Elipse — céu e nuvens.
A mãe pede ao pai que se vá perder com ela no bosque, mas é rejeitada. O marido e o genro saem de cena. As mulheres estão sozinhas, surgem os sátiros e ouve-se a canção de engate. Variações de um passeio de barco até longe da vista. Mas a vista acompanha-os até à outra margem, debaixo do rouxinol. Adeus à mãe, é levada pelo sátiro. A filha fica com o remador. Um braço em torno da cintura, duas vezes. O rouxinol canta, submerso em Kosma. O casal deita-se sobre a relva, beija-se e…
4
A expressão no rosto é lânguida. É uma expressão de abandono ao abraço. A lágrima é de ternura e encanto pelo canto do rouxinol, mas também é motivada pela vertigem que a flor sente quando está prestes a perder as pétalas (“bem me quer, mal me quer”, tinha dito o sátiro). As mãos dele envolvem o pescoço dela para a beijar. A pulseira de couro é a de um remador, de um sonhador e de um amante. A languidez dela é pré-coital e também pré-mortal, porque em francês um e outro são a mesma coisa. Este é o momento que antecede a paixão e uma morte, o fundido encadeado e a elipse.
5
Ela casará com outro homem — se é que podemos chamar isso a uma criatura infra-larvar —, experienciará a infelicidade das mulheres casadas de Balzac, de Flaubert, de Maupassant, terá uma vida que é como uma morte — não como aquela morte que viveu nas margens do rio, naquele dia, naquela aventura, ao som do rouxinol (o mesmo que tinha cantado para Romeu e Julieta e tantos outros casais célebres, segundo o narrador), mas outra, daquelas que não servem como matéria de romance (a menos que esse romance se intitule Une Vie). Ela regressará com o marido à margem do rio e, enquanto ele dorme, ouvirá o rouxinol e reviverá o momento que o fotograma eternizou, aquele durante o qual olhou para o espectador, imediatamente antes de conhecer o prazer pela primeira e pela última vez.

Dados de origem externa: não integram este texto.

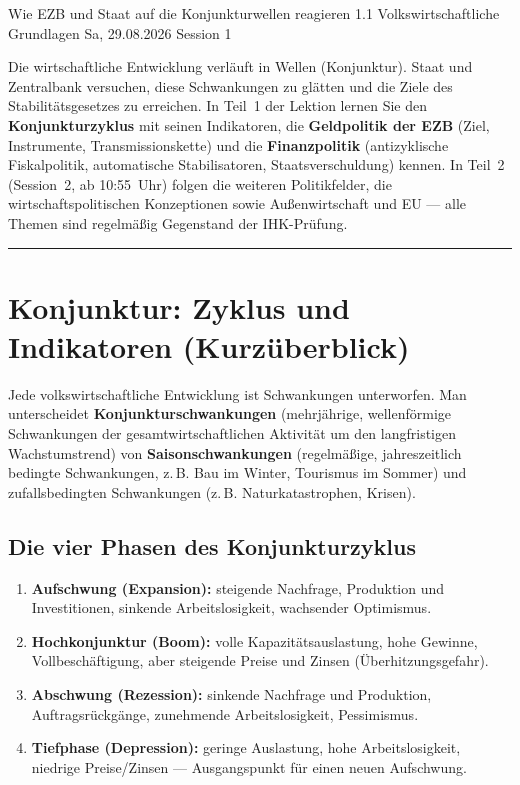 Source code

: \documentclass[11pt, a4paper]{article}
\begin{document}
%
  {Wie EZB und Staat auf die Konjunkturwellen reagieren}%
  {1.1 Volkswirtschaftliche Grundlagen}%
  {Sa, 29.08.2026 \textperiodcentered{} Session 1}

\begin{merksatz}[title={\bfseries Worum geht es in diesem Teil?}]
Die wirtschaftliche Entwicklung verläuft in Wellen (Konjunktur). Staat und Zentralbank
versuchen, diese Schwankungen zu glätten und die Ziele des Stabilitätsgesetzes zu erreichen.
In Teil~1 der Lektion lernen Sie den \textbf{Konjunkturzyklus} mit seinen Indikatoren, die
\textbf{Geldpolitik der EZB} (Ziel, Instrumente, Transmissionskette) und die
\textbf{Finanzpolitik} (antizyklische Fiskalpolitik, automatische Stabilisatoren,
Staatsverschuldung) kennen. In Teil~2 (Session~2, ab 10:55~Uhr) folgen die weiteren
Politikfelder, die wirtschaftspolitischen Konzeptionen sowie Außenwirtschaft und EU ---
alle Themen sind regelmäßig Gegenstand der IHK-Prüfung.
\end{merksatz}

\tableofcontents
\vspace{1em}
\hrule
\vspace{1em}

\section{Konjunktur: Zyklus und Indikatoren (Kurzüberblick)}

Jede volkswirtschaftliche Entwicklung ist Schwankungen unterworfen. Man unterscheidet
\textbf{Konjunkturschwankungen} (mehrjährige, wellenförmige Schwankungen der
gesamtwirtschaftlichen Aktivität um den langfristigen Wachstumstrend) von
\textbf{Saisonschwankungen} (regelmäßige, jahreszeitlich bedingte Schwankungen, z.\,B.
Bau im Winter, Tourismus im Sommer) und zufallsbedingten Schwankungen (z.\,B.
Naturkatastrophen, Krisen).

\subsection{Die vier Phasen des Konjunkturzyklus}

\begin{enumerate}
  \item \textbf{Aufschwung (Expansion):} steigende Nachfrage, Produktion und
    Investitionen, sinkende Arbeitslosigkeit, wachsender Optimismus.
  \item \textbf{Hochkonjunktur (Boom):} volle Kapazitätsauslastung, hohe Gewinne,
    Vollbeschäftigung, aber steigende Preise und Zinsen (Überhitzungsgefahr).
  \item \textbf{Abschwung (Rezession):} sinkende Nachfrage und Produktion,
    Auftragsrückgänge, zunehmende Arbeitslosigkeit, Pessimismus.
  \item \textbf{Tiefphase (Depression):} geringe Auslastung, hohe Arbeitslosigkeit,
    niedrige Preise/Zinsen --- Ausgangspunkt für einen neuen Aufschwung.
\end{enumerate}
\end{document}
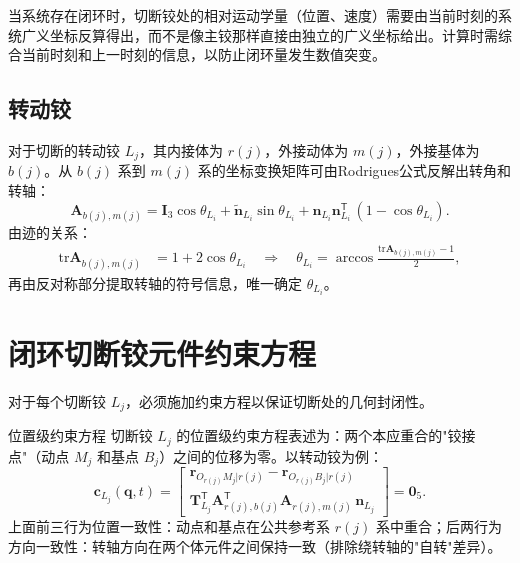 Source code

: \documentclass[10pt,a4paper]{book}
\theoremstyle{thmstyle}
\theoremstyle{defstyle}
\theoremstyle{prostyle}
\newcommand{\tr}{\mathrm{tr}}
\newcommand{\T}{^{\mathsf{T}}}
\renewcommand{\vec}[1]{\bm{#1}}
\newcommand{\mat}[1]{\bm{#1}}
\newcommand{\tildev}[1]{\tilde{#1}}
\begin{document}
当系统存在闭环时，切断铰处的相对运动学量（位置、速度）需要由当前时刻的系统广义坐标反算得出，而不是像主铰那样直接由独立的广义坐标给出。计算时需综合当前时刻和上一时刻的信息，以防止闭环量发生数值突变。

\subsection{转动铰}

对于切断的转动铰 $L_j$，其内接体为 $r(j)$，外接动体为 $m(j)$，外接基体为 $b(j)$。从 $b(j)$ 系到 $m(j)$ 系的坐标变换矩阵可由Rodrigues公式反解出转角和转轴：
\[
\mat{A}_{b(j),m(j)} = \mat{I}_3\cos\theta_{L_i} + \tildev{\vec{n}}_{L_i}\sin\theta_{L_i}
+ \vec{n}_{L_i}\vec{n}_{L_i}\T\,(1-\cos\theta_{L_i}).
\]
由迹的关系：
\begin{align}
\tr\mat{A}_{b(j),m(j)} &= 1 + 2\cos\theta_{L_i}
\quad\Longrightarrow\quad \theta_{L_i} = \arccos\frac{\tr\mat{A}_{b(j),m(j)} - 1}{2},
\end{align}
再由反对称部分提取转轴的符号信息，唯一确定 $\theta_{L_i}$。


\section{闭环切断铰元件约束方程}

对于每个切断铰 $L_j$，必须施加约束方程以保证切断处的几何封闭性。

\begin{mydefinition}{位置级约束方程}
切断铰 $L_j$ 的位置级约束方程表述为：两个本应重合的"铰接点"（动点 $M_j$ 和基点 $B_j$）之间的位移为零。以转动铰为例：
\[
\vec{c}_{L_j}(\vec{q},t) =
\begin{bmatrix}
\vec{r}_{O_{r(j)}M_j|r(j)} - \vec{r}_{O_{r(j)}B_j|r(j)} \\[4pt]
\mat{T}_{L_j}\T\mat{A}_{r(j),b(j)}\T\mat{A}_{r(j),m(j)}\,\vec{n}_{L_j}
\end{bmatrix}
= \vec{0}_5.
\]
上面前三行为位置一致性：动点和基点在公共参考系 $r(j)$ 系中重合；后两行为方向一致性：转轴方向在两个体元件之间保持一致（排除绕转轴的"自转"差异）。
\end{mydefinition}
\end{document}
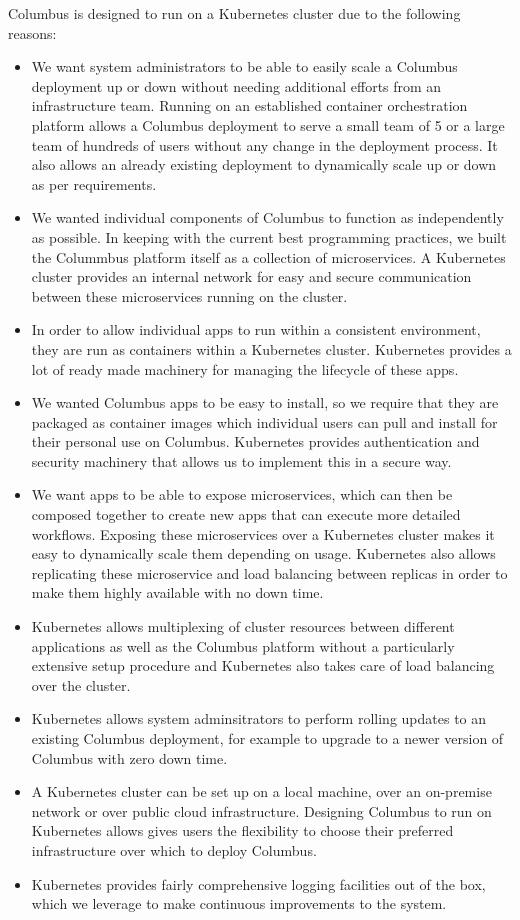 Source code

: Columbus is designed to run on a Kubernetes cluster due to the following reasons:
\begin{itemize}
  \item We want system administrators to be able to easily scale a Columbus deployment up or down 
    without needing additional efforts from an infrastructure team. Running on an established 
    container orchestration platform allows a Columbus deployment to serve a small team of 5 or a
    large team of hundreds of users without any change in the deployment process. It also allows
    an already existing deployment to dynamically scale up or down as per requirements.
  \item We wanted individual components of Columbus to function as independently as possible. In 
    keeping with the current best programming practices, we built the Colummbus platform itself as a 
    collection of microservices. A Kubernetes cluster provides an internal network for easy and 
    secure communication between these microservices running on the cluster.
  \item In order to allow individual apps to run within a consistent environment, they are run as
    containers within a Kubernetes cluster. Kubernetes provides a lot of ready made machinery for 
    managing the lifecycle of these apps.
  \item We wanted Columbus apps to be easy to install, so we require that they are packaged as
    container images which individual users can pull and install for their personal use on Columbus.
    Kubernetes provides authentication and security machinery that allows us to implement this in
    a secure way.
  \item We want apps to be able to expose microservices, which can then be composed together to 
    create new apps that can execute more detailed workflows. Exposing these microservices over a
    Kubernetes cluster makes it easy to dynamically scale them depending on usage. Kubernetes also
    allows replicating these microservice and load balancing between replicas in order to make them
    highly available with no down time.
  \item Kubernetes allows multiplexing of cluster resources between different applications as well
    as the Columbus platform without a particularly extensive setup procedure and Kubernetes also
    takes care of load balancing over the cluster.
  \item Kubernetes allows system adminsitrators to perform rolling updates to an existing Columbus
    deployment, for example to upgrade to a newer version of Columbus with zero down time.
  \item A Kubernetes cluster can be set up on a local machine, over an on-premise network or over
    public cloud infrastructure. Designing Columbus to run on Kubernetes allows gives users the 
    flexibility to choose their preferred infrastructure over which to deploy Columbus.
  \item Kubernetes provides fairly comprehensive logging facilities out of the box, which we
    leverage to make continuous improvements to the system.
\end{itemize}

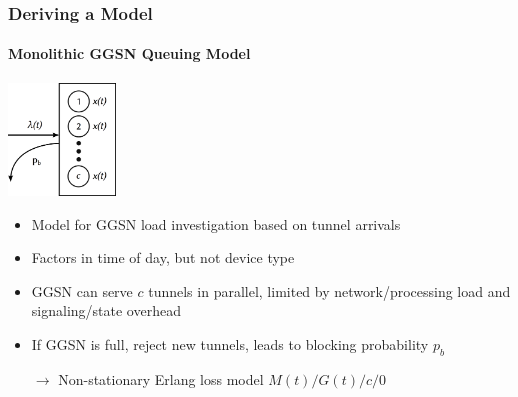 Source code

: \documentclass{beamer}
\begin{document}


\begin{frame}
	\frametitle{Deriving a Model}
	\framesubtitle{Monolithic GGSN Queuing Model}
		\begin{center}
			\includegraphics[height=3cm]{extras/ggsn-monolithic.png}
		\end{center}

		\begin{itemize}
			\item Model for GGSN load investigation based on tunnel arrivals
			\item Factors in time of day, but not device type
			\item GGSN can serve $c$ tunnels in parallel, limited by network/processing load and signaling/state overhead
			\item If GGSN is full, reject new tunnels, leads to blocking probability $p_b$
			\item[$\rightarrow$] Non-stationary Erlang loss model $M(t)/G(t)/c/0$ 
		\end{itemize}

\end{frame}
\end{document}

“Olhou para o espectador”, disse?
Há acontecimentos que a linguagem não traduz. Há profundezas a que a imagem não acede. Há regards caméra que não pretendem derrubar a quarta parede, instalar a metalepse e cruzar fronteiras. A rapariga de Manet, Monika, Judy, Nana, Geneviève, Yella, Henriette… Contrariamente à crença intelectual, interpelações como as destas mulheres assinalam, sim, a intransponibilidade última da fronteira. A inacessibilidade do pensamento e da sensação. And yet…
Olha para a imagem, leitora, e repara no círculo branco dentro do olho negro dela. É a objectiva da câmara. Ela não olha para nós, mas sim para o seu reflexo no vidro, como espectadora de si mesma, no filme trágico que se vê começar a protagonizar no momento em que se entrega ao homem desconhecido que se transformará na única coisa que ela alguma vez conheceu.